Required action -
In the entries that follow, count each line containing "Time" and state the total, nothing more.

Data shown -
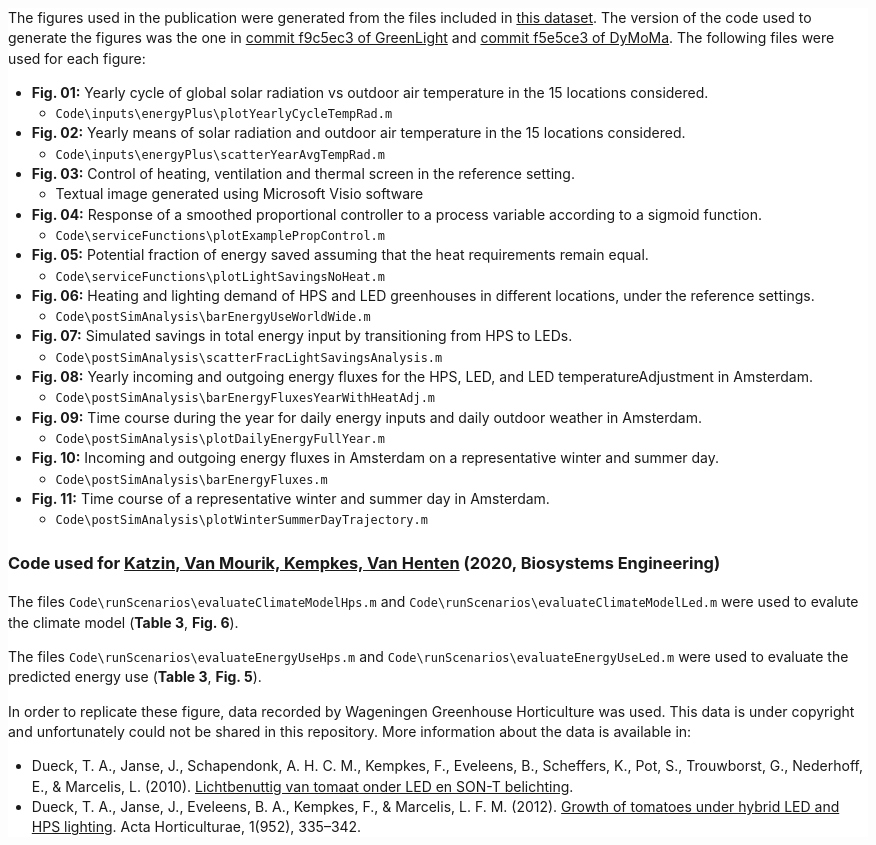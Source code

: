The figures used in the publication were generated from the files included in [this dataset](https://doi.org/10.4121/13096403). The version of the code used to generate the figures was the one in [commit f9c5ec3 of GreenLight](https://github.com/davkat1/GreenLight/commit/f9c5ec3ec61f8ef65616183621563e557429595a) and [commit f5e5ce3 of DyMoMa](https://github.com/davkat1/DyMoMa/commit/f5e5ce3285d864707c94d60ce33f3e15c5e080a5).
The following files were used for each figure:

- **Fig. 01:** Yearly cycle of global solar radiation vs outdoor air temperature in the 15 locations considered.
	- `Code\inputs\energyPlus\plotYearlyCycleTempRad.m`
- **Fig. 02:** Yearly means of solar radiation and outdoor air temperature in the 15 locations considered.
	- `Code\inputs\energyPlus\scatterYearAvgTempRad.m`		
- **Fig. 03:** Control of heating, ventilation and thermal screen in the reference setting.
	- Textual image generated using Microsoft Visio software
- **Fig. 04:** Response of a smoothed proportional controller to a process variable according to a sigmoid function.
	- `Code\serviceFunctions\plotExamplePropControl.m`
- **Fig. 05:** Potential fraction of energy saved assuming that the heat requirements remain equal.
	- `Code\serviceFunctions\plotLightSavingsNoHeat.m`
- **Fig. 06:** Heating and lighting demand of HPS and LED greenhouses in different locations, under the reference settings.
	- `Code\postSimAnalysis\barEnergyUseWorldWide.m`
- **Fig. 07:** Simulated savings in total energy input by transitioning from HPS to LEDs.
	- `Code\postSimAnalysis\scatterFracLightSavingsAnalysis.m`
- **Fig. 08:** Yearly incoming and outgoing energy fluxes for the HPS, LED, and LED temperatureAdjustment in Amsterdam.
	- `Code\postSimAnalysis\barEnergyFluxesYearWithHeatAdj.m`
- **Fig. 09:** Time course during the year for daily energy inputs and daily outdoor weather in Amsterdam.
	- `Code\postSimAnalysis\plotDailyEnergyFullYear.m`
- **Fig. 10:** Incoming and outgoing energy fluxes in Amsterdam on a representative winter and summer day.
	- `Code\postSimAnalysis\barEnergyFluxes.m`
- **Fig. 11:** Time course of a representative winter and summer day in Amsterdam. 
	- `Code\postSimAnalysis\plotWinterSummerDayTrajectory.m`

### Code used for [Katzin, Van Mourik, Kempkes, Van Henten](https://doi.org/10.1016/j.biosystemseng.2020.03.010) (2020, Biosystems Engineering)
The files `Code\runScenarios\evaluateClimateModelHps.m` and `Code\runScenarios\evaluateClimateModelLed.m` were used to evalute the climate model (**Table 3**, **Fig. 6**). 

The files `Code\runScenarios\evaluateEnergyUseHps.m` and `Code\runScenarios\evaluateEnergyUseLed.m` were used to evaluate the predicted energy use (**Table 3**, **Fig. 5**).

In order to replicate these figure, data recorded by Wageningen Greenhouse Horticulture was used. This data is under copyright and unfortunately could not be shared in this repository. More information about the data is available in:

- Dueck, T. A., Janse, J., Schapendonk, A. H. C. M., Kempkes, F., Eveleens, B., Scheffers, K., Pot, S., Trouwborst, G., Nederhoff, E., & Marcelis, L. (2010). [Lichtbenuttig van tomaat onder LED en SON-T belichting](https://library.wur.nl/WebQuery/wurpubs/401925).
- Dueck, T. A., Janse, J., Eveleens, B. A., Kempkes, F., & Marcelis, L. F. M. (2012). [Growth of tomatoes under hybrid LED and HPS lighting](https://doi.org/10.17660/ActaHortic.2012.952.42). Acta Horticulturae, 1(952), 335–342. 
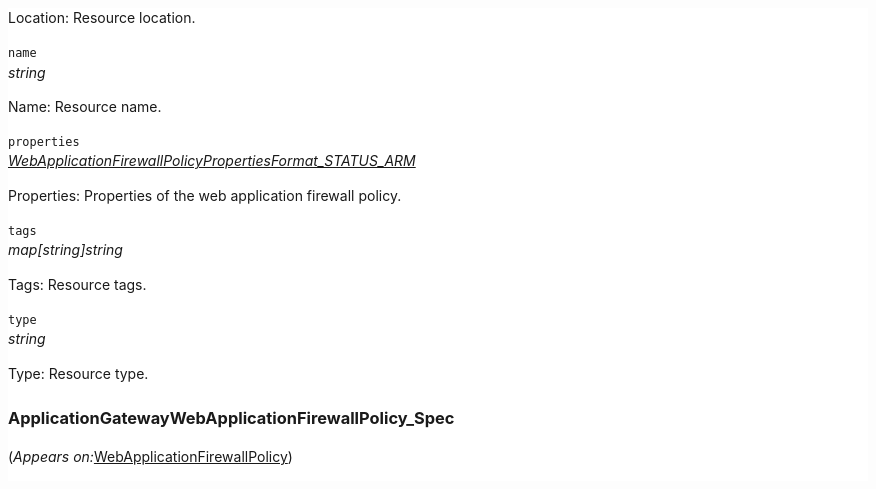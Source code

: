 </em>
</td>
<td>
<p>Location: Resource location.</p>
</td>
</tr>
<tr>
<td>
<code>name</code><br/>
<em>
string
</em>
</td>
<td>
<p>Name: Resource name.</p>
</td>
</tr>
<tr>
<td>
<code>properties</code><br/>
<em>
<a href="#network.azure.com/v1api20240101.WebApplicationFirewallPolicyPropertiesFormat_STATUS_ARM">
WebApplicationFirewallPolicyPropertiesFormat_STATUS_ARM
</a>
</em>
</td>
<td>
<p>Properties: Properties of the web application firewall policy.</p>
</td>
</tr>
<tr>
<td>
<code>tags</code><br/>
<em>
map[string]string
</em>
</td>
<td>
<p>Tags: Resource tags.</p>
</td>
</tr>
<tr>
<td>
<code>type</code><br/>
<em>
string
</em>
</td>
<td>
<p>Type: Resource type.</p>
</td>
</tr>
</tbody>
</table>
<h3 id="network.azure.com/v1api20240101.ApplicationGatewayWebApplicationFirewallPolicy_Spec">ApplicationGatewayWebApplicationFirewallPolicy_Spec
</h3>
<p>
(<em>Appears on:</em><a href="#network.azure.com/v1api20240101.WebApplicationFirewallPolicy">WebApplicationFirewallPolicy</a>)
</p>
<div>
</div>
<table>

Reply -
2